Souma frowned. This was already starting to sound like more responsibility than he wanted. And chasing after the others in the hopes that they might be able to send them back didn't sound like a great idea. Still, it was better than doing nothing. Though if they didn't know where the others even were, then-

Welcome, brave warrior, to the Altoria Dungeon!
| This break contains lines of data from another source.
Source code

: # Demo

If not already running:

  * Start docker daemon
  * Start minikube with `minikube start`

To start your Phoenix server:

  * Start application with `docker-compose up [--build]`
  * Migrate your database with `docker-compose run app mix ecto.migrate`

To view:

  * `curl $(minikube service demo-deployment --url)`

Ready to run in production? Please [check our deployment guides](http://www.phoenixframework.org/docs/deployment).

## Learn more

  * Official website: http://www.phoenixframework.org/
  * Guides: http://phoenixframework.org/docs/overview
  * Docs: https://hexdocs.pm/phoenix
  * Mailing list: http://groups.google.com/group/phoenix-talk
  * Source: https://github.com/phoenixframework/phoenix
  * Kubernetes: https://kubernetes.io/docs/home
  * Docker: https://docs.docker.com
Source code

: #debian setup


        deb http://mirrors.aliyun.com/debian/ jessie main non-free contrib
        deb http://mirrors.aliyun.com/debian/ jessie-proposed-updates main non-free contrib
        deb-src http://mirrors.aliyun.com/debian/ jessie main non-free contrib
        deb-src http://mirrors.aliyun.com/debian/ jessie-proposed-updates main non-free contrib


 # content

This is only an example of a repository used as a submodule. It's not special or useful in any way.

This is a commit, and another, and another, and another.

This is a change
Souma stared down silently at the lilac screen that had popped up in front of him.

Surely not...

He was still getting messages? Had the system leading the others forgotten to take him off the mailing list? Was it just expected that the summoned would stick together? Was it going to send him an update whenever they did something?

"Selina."

"Meow!?" Selina jumped, apparently having been caught off guard.

What is she, a cat?

"Are we in Altoria Dungeon right now?"

She tilted her head at him. "Altoria? No, but it's not too far off. Why?"
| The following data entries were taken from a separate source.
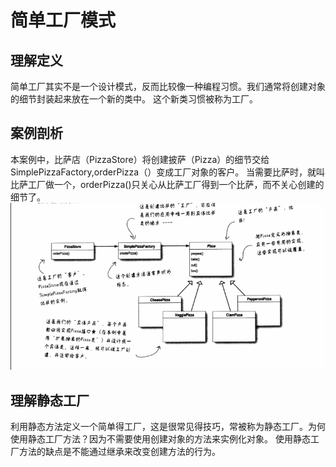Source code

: # 简单工厂模式
## 理解定义
简单工厂其实不是一个设计模式，反而比较像一种编程习惯。我们通常将创建对象的细节封装起来放在一个新的类中。
这个新类习惯被称为工厂。
## 案例剖析
本案例中，比萨店（PizzaStore）将创建披萨（Pizza）的细节交给 SimplePizzaFactory,orderPizza（）变成工厂对象的客户。
当需要比萨时，就叫比萨工厂做一个，orderPizza()只关心从比萨工厂得到一个比萨，而不关心创建的细节了。
![](img/未命名1553586325.png)
 ## 理解静态工厂
 利用静态方法定义一个简单得工厂，这是很常见得技巧，常被称为静态工厂。为何使用静态工厂方法？因为不需要使用创建对象的方法来实例化对象。
 使用静态工厂方法的缺点是不能通过继承来改变创建方法的行为。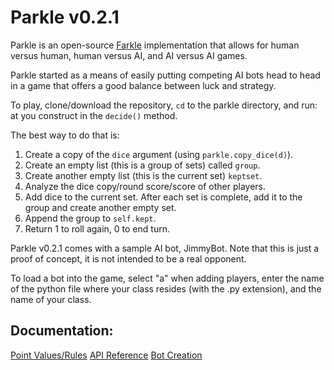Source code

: Parkle v0.2.1 
============= 

Parkle is an open-source [Farkle](http://en.wikipedia.org/wiki/Farkle)
implementation that allows for human versus human, human versus AI, 
and AI versus AI games.

Parkle started as a means of easily putting competing AI bots head to head
in a game that offers a good balance between luck and strategy.

To play, clone/download the repository, `cd` to the parkle directory, and run:
at you construct in the `decide()` method.

The best way to do that is:

1. Create a copy of the `dice` argument (using `parkle.copy_dice(d)`).
2. Create an empty list (this is a group of sets) called `group`.
3. Create another empty list (this is the current set) `keptset`.
4. Analyze the dice copy/round score/score of other players.
5. Add dice to the current set. After each set is complete, add it to the group
and create another empty set.
6. Append the group to `self.kept`.
7. Return 1 to roll again, 0 to end turn.

Parkle v0.2.1 comes with a sample AI bot, JimmyBot. Note that this is just a
proof of concept, it is not intended to be a real opponent.

To load a bot into the game, select "a" when adding players, enter the
name of the python file where your class resides (with the .py extension),
and the name of your class.

Documentation:
--------------

[Point Values/Rules](http://wwww.github.com/bradzeis/parkle/master/docs/rules.md)
[API Reference](http://www.github.com/bradzeis/parkle/master/docs/api.md)
[Bot Creation](http://www.github.com/bradzeis/parkle/master/docs/bots.md)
Souma grinned. "I think I might know where the-"

"Ahh! How tall is this blasted tower!"

"Quit you griping! I told you I saw something flashing up here!"

Both Souma and Selina froze at the sound of voices echoing up into the chamber. They came from the smaller door on the other end of the room. The one that Selina had blasted through to get in, half hanging off its hinges, edges charred black.

"Friends of yours?" Souma asked quietly.

"I don't have... No." Selina finished smoothly, glancing off into the corner of the hall.

She was about to say something there...

Souma looked about quickly for a good place to hide, but the space was just too open. Hoping the rubble would keep whoever was coming distracted until he knew whether they were hostile or not, he pulled Selina behind one of the columns. Almost before they were hidden, two large men heaved themselves up over the threshold and let out tired breaths.

"That was way too many steps." The first one complained.

"And what the hell happened to this door?" The second one muttered.

Souma stared at them from behind the pillar, his eyes wide.

Both men were scarily grizzled, their faces covered in scars. They wore well beaten armor, pieced together from bits of leather, fur, and iron. From their hips hung vicious looking curved swords.

Most off-putting, they both had rabbit ears.

It wasn't the ears themselves. Souma had known, or maybe it would be better to say he had wanted, to run into this sort of thing sooner or later. But he had quite been hoping they'd be stuck to the heads of cute girls. On the other hand, these animal-eared muscle men looked like they could have ripped his arms off.

"Rabbit Clan Bandits," Selina hissed. She'd wormed her way under his chin and was peaking out from beneath him. "This is bad, human. Really bad. If those animals see us, we're as good as dead."

It seemed as though no matter what their next action was, it would have to involve dealing with those two first.